TASK INSTRUCTIONS — This exercise calls for an exact copy of the listing, with no pictures kept.

PROVIDED RECORDS —
--------
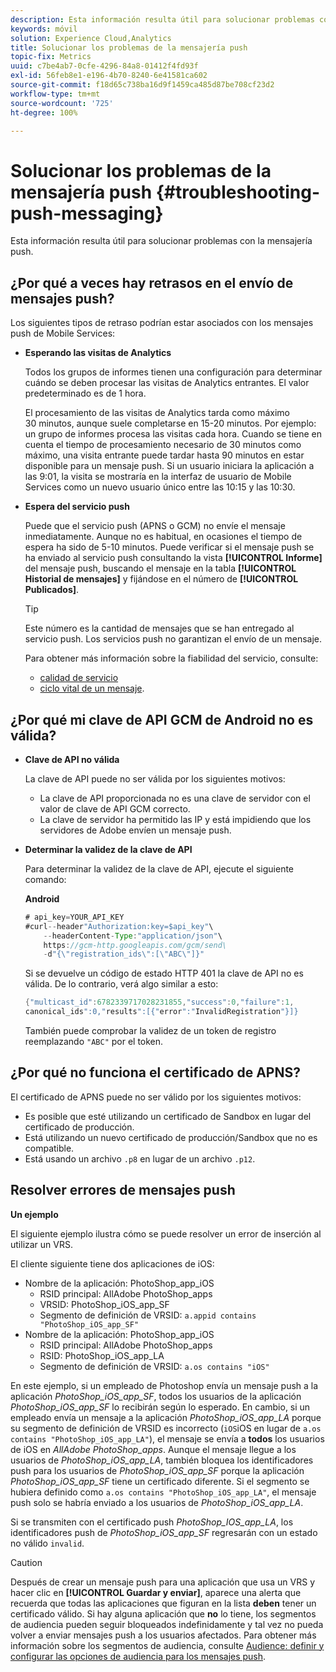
 ```yaml
---
description: Esta información resulta útil para solucionar problemas con la mensajería push.
keywords: móvil
solution: Experience Cloud,Analytics
title: Solucionar los problemas de la mensajería push
topic-fix: Metrics
uuid: c7be4ab7-0cfe-4296-84a8-01412f4fd93f
exl-id: 56feb8e1-e196-4b70-8240-6e41581ca602
source-git-commit: f18d65c738ba16d9f1459ca485d87be708cf23d2
workflow-type: tm+mt
source-wordcount: '725'
ht-degree: 100%

---
```


# Solucionar los problemas de la mensajería push {#troubleshooting-push-messaging}

Esta información resulta útil para solucionar problemas con la mensajería push.

## ¿Por qué a veces hay retrasos en el envío de mensajes push?

Los siguientes tipos de retraso podrían estar asociados con los mensajes push de Mobile Services:

* **Esperando las visitas de Analytics**

   Todos los grupos de informes tienen una configuración para determinar cuándo se deben procesar las visitas de Analytics entrantes. El valor predeterminado es de 1 hora.

   El procesamiento de las visitas de Analytics tarda como máximo 30 minutos, aunque suele completarse en 15-20 minutos. Por ejemplo: un grupo de informes procesa las visitas cada hora. Cuando se tiene en cuenta el tiempo de procesamiento necesario de 30 minutos como máximo, una visita entrante puede tardar hasta 90 minutos en estar disponible para un mensaje push. Si un usuario iniciara la aplicación a las 9:01, la visita se mostraría en la interfaz de usuario de Mobile Services como un nuevo usuario único entre las 10:15 y las 10:30.

* **Espera del servicio push**

   Puede que el servicio push (APNS o GCM) no envíe el mensaje inmediatamente. Aunque no es habitual, en ocasiones el tiempo de espera ha sido de 5-10 minutos. Puede verificar si el mensaje push se ha enviado al servicio push consultando la vista **[!UICONTROL Informe]** del mensaje push, buscando el mensaje en la tabla **[!UICONTROL Historial de mensajes]** y fijándose en el número de **[!UICONTROL Publicados]**.

   >[!TIP]
   >
   >Este número es la cantidad de mensajes que se han entregado al servicio push. Los servicios push no garantizan el envío de un mensaje.

   Para obtener más información sobre la fiabilidad del servicio, consulte:

   * [calidad de servicio](https://developer.apple.com/library/content/documentation/NetworkingInternet/Conceptual/RemoteNotificationsPG/APNSOverview.html#//apple_ref/doc/uid/TP40008194-CH8-SW5l)
   * [ciclo vital de un mensaje](https://developers.google.com/cloud-messaging/concept-options#lifetime).

## ¿Por qué mi clave de API GCM de Android no es válida?

* **Clave de API no válida**

   La clave de API puede no ser válida por los siguientes motivos:

   * La clave de API proporcionada no es una clave de servidor con el valor de clave de API GCM correcto.
   * La clave de servidor ha permitido las IP y está impidiendo que los servidores de Adobe envíen un mensaje push.

* **Determinar la validez de la clave de API**

   Para determinar la validez de la clave de API, ejecute el siguiente comando:

   **Android**

   ```java
   # api_key=YOUR_API_KEY
   #curl--header"Authorization:key=$api_key"\
       --headerContent-Type:"application/json"\ 
       https://gcm-http.googleapis.com/gcm/send\
       -d"{\"registration_ids\":[\"ABC\"]}"
   ```

   Si se devuelve un código de estado HTTP 401 la clave de API no es válida. De lo contrario, verá algo similar a esto:

   ```java
   {"multicast_id":6782339717028231855,"success":0,"failure":1,
   canonical_ids":0,"results":[{"error":"InvalidRegistration"}]}
   ```

   También puede comprobar la validez de un token de registro reemplazando `"ABC"` por el token.

## ¿Por qué no funciona el certificado de APNS?

El certificado de APNS puede no ser válido por los siguientes motivos:

* Es posible que esté utilizando un certificado de Sandbox en lugar del certificado de producción.
* Está utilizando un nuevo certificado de producción/Sandbox que no es compatible.
* Está usando un archivo `.p8` en lugar de un archivo `.p12`.

## Resolver errores de mensajes push

**Un ejemplo**

El siguiente ejemplo ilustra cómo se puede resolver un error de inserción al utilizar un VRS.

El cliente siguiente tiene dos aplicaciones de iOS:

* Nombre de la aplicación: PhotoShop_app_iOS
   * RSID principal: AllAdobe PhotoShop_apps
   * VRSID: PhotoShop_iOS_app_SF
   * Segmento de definición de VRSID: `a.appid contains "PhotoShop_iOS_app_SF"`
* Nombre de la aplicación: PhotoShop_app_iOS
   * RSID principal: AllAdobe PhotoShop_apps
   * RSID: PhotoShop_iOS_app_LA
   * Segmento de definición de VRSID: `a.os contains "iOS"`

En este ejemplo, si un empleado de Photoshop envía un mensaje push a la aplicación *PhotoShop_iOS_app_SF*, todos los usuarios de la aplicación *PhotoShop_iOS_app_SF* lo recibirán según lo esperado. En cambio, si un empleado envía un mensaje a la aplicación *PhotoShop_iOS_app_LA* porque su segmento de definición de VRSID es incorrecto (`iOS`iOS en lugar de `a.os contains "PhotoShop_iOS_app_LA"`), el mensaje se envía a **todos** los usuarios de iOS en *AllAdobe PhotoShop_apps*. Aunque el mensaje llegue a los usuarios de *PhotoShop_iOS_app_LA*, también bloquea los identificadores push para los usuarios de *PhotoShop_iOS_app_SF* porque la aplicación *PhotoShop_iOS_app_SF* tiene un certificado diferente. Si el segmento se hubiera definido como `a.os contains "PhotoShop_iOS_app_LA"`, el mensaje push solo se habría enviado a los usuarios de *PhotoShop_iOS_app_LA*.

Si se transmiten con el certificado push *PhotoShop_IOS_app_LA*, los identificadores push de *PhotoShop_iOS_app_SF* regresarán con un estado no válido `invalid`.

>[!CAUTION]
>
>Después de crear un mensaje push para una aplicación que usa un VRS y hacer clic en **[!UICONTROL Guardar y enviar]**, aparece una alerta que recuerda que todas las aplicaciones que figuran en la lista **deben** tener un certificado válido. Si hay alguna aplicación que **no** lo tiene, los segmentos de audiencia pueden seguir bloqueados indefinidamente y tal vez no pueda volver a enviar mensajes push a los usuarios afectados. Para obtener más información sobre los segmentos de audiencia, consulte [Audience: definir y configurar las opciones de audiencia para los mensajes push](/help/using/in-app-messaging/t-create-push-message/c-audience-push-message.md).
--------
WRITTEN ANSWER —
 ```yaml
---
description: Esta información resulta útil para solucionar problemas con la mensajería push.
keywords: móvil
solution: Experience Cloud,Analytics
title: Solucionar los problemas de la mensajería push
topic-fix: Metrics
uuid: c7be4ab7-0cfe-4296-84a8-01412f4fd93f
exl-id: 56feb8e1-e196-4b70-8240-6e41581ca602
source-git-commit: f18d65c738ba16d9f1459ca485d87be708cf23d2
workflow-type: tm+mt
source-wordcount: '725'
ht-degree: 100%

---
```


# Solucionar los problemas de la mensajería push {#troubleshooting-push-messaging}

Esta información resulta útil para solucionar problemas con la mensajería push.

## ¿Por qué a veces hay retrasos en el envío de mensajes push?

Los siguientes tipos de retraso podrían estar asociados con los mensajes push de Mobile Services:

* **Esperando las visitas de Analytics**

   Todos los grupos de informes tienen una configuración para determinar cuándo se deben procesar las visitas de Analytics entrantes. El valor predeterminado es de 1 hora.

   El procesamiento de las visitas de Analytics tarda como máximo 30 minutos, aunque suele completarse en 15-20 minutos. Por ejemplo: un grupo de informes procesa las visitas cada hora. Cuando se tiene en cuenta el tiempo de procesamiento necesario de 30 minutos como máximo, una visita entrante puede tardar hasta 90 minutos en estar disponible para un mensaje push. Si un usuario iniciara la aplicación a las 9:01, la visita se mostraría en la interfaz de usuario de Mobile Services como un nuevo usuario único entre las 10:15 y las 10:30.

* **Espera del servicio push**

   Puede que el servicio push (APNS o GCM) no envíe el mensaje inmediatamente. Aunque no es habitual, en ocasiones el tiempo de espera ha sido de 5-10 minutos. Puede verificar si el mensaje push se ha enviado al servicio push consultando la vista **[!UICONTROL Informe]** del mensaje push, buscando el mensaje en la tabla **[!UICONTROL Historial de mensajes]** y fijándose en el número de **[!UICONTROL Publicados]**.

   >[!TIP]
   >
   >Este número es la cantidad de mensajes que se han entregado al servicio push. Los servicios push no garantizan el envío de un mensaje.

   Para obtener más información sobre la fiabilidad del servicio, consulte:

   * [calidad de servicio](https://developer.apple.com/library/content/documentation/NetworkingInternet/Conceptual/RemoteNotificationsPG/APNSOverview.html#//apple_ref/doc/uid/TP40008194-CH8-SW5l)
   * [ciclo vital de un mensaje](https://developers.google.com/cloud-messaging/concept-options#lifetime).

## ¿Por qué mi clave de API GCM de Android no es válida?

* **Clave de API no válida**

   La clave de API puede no ser válida por los siguientes motivos:

   * La clave de API proporcionada no es una clave de servidor con el valor de clave de API GCM correcto.
   * La clave de servidor ha permitido las IP y está impidiendo que los servidores de Adobe envíen un mensaje push.

* **Determinar la validez de la clave de API**

   Para determinar la validez de la clave de API, ejecute el siguiente comando:

   **Android**

   ```java
   # api_key=YOUR_API_KEY
   #curl--header"Authorization:key=$api_key"\
       --headerContent-Type:"application/json"\ 
       https://gcm-http.googleapis.com/gcm/send\
       -d"{\"registration_ids\":[\"ABC\"]}"
   ```

   Si se devuelve un código de estado HTTP 401 la clave de API no es válida. De lo contrario, verá algo similar a esto:

   ```java
   {"multicast_id":6782339717028231855,"success":0,"failure":1,
   canonical_ids":0,"results":[{"error":"InvalidRegistration"}]}
   ```

   También puede comprobar la validez de un token de registro reemplazando `"ABC"` por el token.

## ¿Por qué no funciona el certificado de APNS?

El certificado de APNS puede no ser válido por los siguientes motivos:

* Es posible que esté utilizando un certificado de Sandbox en lugar del certificado de producción.
* Está utilizando un nuevo certificado de producción/Sandbox que no es compatible.
* Está usando un archivo `.p8` en lugar de un archivo `.p12`.

## Resolver errores de mensajes push

**Un ejemplo**

El siguiente ejemplo ilustra cómo se puede resolver un error de inserción al utilizar un VRS.

El cliente siguiente tiene dos aplicaciones de iOS:

* Nombre de la aplicación: PhotoShop_app_iOS
   * RSID principal: AllAdobe PhotoShop_apps
   * VRSID: PhotoShop_iOS_app_SF
   * Segmento de definición de VRSID: `a.appid contains "PhotoShop_iOS_app_SF"`
* Nombre de la aplicación: PhotoShop_app_iOS
   * RSID principal: AllAdobe PhotoShop_apps
   * RSID: PhotoShop_iOS_app_LA
   * Segmento de definición de VRSID: `a.os contains "iOS"`

En este ejemplo, si un empleado de Photoshop envía un mensaje push a la aplicación *PhotoShop_iOS_app_SF*, todos los usuarios de la aplicación *PhotoShop_iOS_app_SF* lo recibirán según lo esperado. En cambio, si un empleado envía un mensaje a la aplicación *PhotoShop_iOS_app_LA* porque su segmento de definición de VRSID es incorrecto (`iOS`iOS en lugar de `a.os contains "PhotoShop_iOS_app_LA"`), el mensaje se envía a **todos** los usuarios de iOS en *AllAdobe PhotoShop_apps*. Aunque el mensaje llegue a los usuarios de *PhotoShop_iOS_app_LA*, también bloquea los identificadores push para los usuarios de *PhotoShop_iOS_app_SF* porque la aplicación *PhotoShop_iOS_app_SF* tiene un certificado diferente. Si el segmento se hubiera definido como `a.os contains "PhotoShop_iOS_app_LA"`, el mensaje push solo se habría enviado a los usuarios de *PhotoShop_iOS_app_LA*.

Si se transmiten con el certificado push *PhotoShop_IOS_app_LA*, los identificadores push de *PhotoShop_iOS_app_SF* regresarán con un estado no válido `invalid`.

>[!CAUTION]
>
>Después de crear un mensaje push para una aplicación que usa un VRS y hacer clic en **[!UICONTROL Guardar y enviar]**, aparece una alerta que recuerda que todas las aplicaciones que figuran en la lista **deben** tener un certificado válido. Si hay alguna aplicación que **no** lo tiene, los segmentos de audiencia pueden seguir bloqueados indefinidamente y tal vez no pueda volver a enviar mensajes push a los usuarios afectados. Para obtener más información sobre los segmentos de audiencia, consulte [Audience: definir y configurar las opciones de audiencia para los mensajes push](/help/using/in-app-messaging/t-create-push-message/c-audience-push-message.md).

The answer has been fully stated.